W wielu miejscach w miescie wisza klatki z kanarkami- przy wejsciach do tawern, na balkonach. Wszedzie rozbrzmiewa ich spiew:)











Zachodzimy do lodziarni gdzie pani slyszac nasz jezyk pyta czy jestesmy z Rosji:) Lody sa wspaniale! Dostajemy dla dziewczynek opatentowane plastykowe rozki, w ktore wklada sie wafelek z lodem i tym sposobem zimna slodycz nie kapie na czlowieka- szczegolnie na Marianne;)
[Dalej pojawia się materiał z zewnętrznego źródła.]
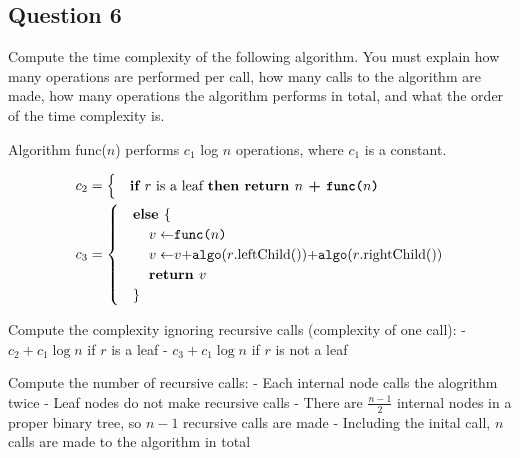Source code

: \documentclass[12pt]{article}
\begin{document}
\subsection*{Question 6}

Compute the time complexity of the following algorithm. You must explain how many
operations are performed per call, how many calls to the algorithm are made, how many operations
the algorithm performs in total, and what the order of the time complexity is.

Algorithm func($n$) performs $c_1$ log $n$ operations, where $c_1$ is a constant.

\begin{align*}
    &c_2=
    \begin{cases}
    &\textbf{if $r$}\textnormal{ is a leaf }\textbf{then return $n$ + \texttt{func($n$)}}\\
    \end{cases}\\
    &c_3=
    \begin{cases}
    &\textbf{else \textnormal{\{}}\\
    &\textnormal{\hspace*{4mm}$v\leftarrow$\texttt{func($n$)}}\\
    &\textnormal{\hspace*{4mm}$v\leftarrow$$v+$\texttt{algo}\textnormal{($r$.leftChild())$+$}\texttt{algo}\textnormal{($r$.rightChild())}}\\
    &\hspace*{4mm}\textbf{return $v$}\\
    &\text{\}}\\
    \end{cases}
\end{align*}

\pagebreak

Compute the complexity ignoring recursive calls (complexity of one call):\newline
- $c_2+c_1\log n$ if $r$ is a leaf\newline
- $c_3+c_1\log n$ if $r$ is not a leaf

Compute the number of recursive calls:\newline
- Each internal node calls the alogrithm twice\newline
- Leaf nodes do not make recursive calls\newline
- There are $\frac{n-1}{2}$ internal nodes in a proper binary tree, so $n-1$ recursive calls are made\newline
- Including the inital call, $n$ calls are made to the algorithm in total
\end{document}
Dochodzimy do schodow wiodacych do mniejszego twierdzy. Wspinamy sie po nich traktujac ten wysilek jako zaprawe przed jutrzejszym wejsciem na wzgorze Palamidi (prowadzi tam 989 schodow! mamy zamiar uderzyc na szczyt we wczesnych godzinach porannych kiedy jest troche chlodniej. teraz temperatura wynosi ponad 33 stopnie).













Powoli roztapiamy sie:) Wracamy wiec do kampera, jemy lekki obiad i wzorem Grekow robimy sjeste: dziewczynki ogladaja film, my planujemy:) Wentylator kupiony przed wyjazdem chlodzi przyjemnie cala nasza czesc jadalna, wiec kazdy ma odrobine wiatru:)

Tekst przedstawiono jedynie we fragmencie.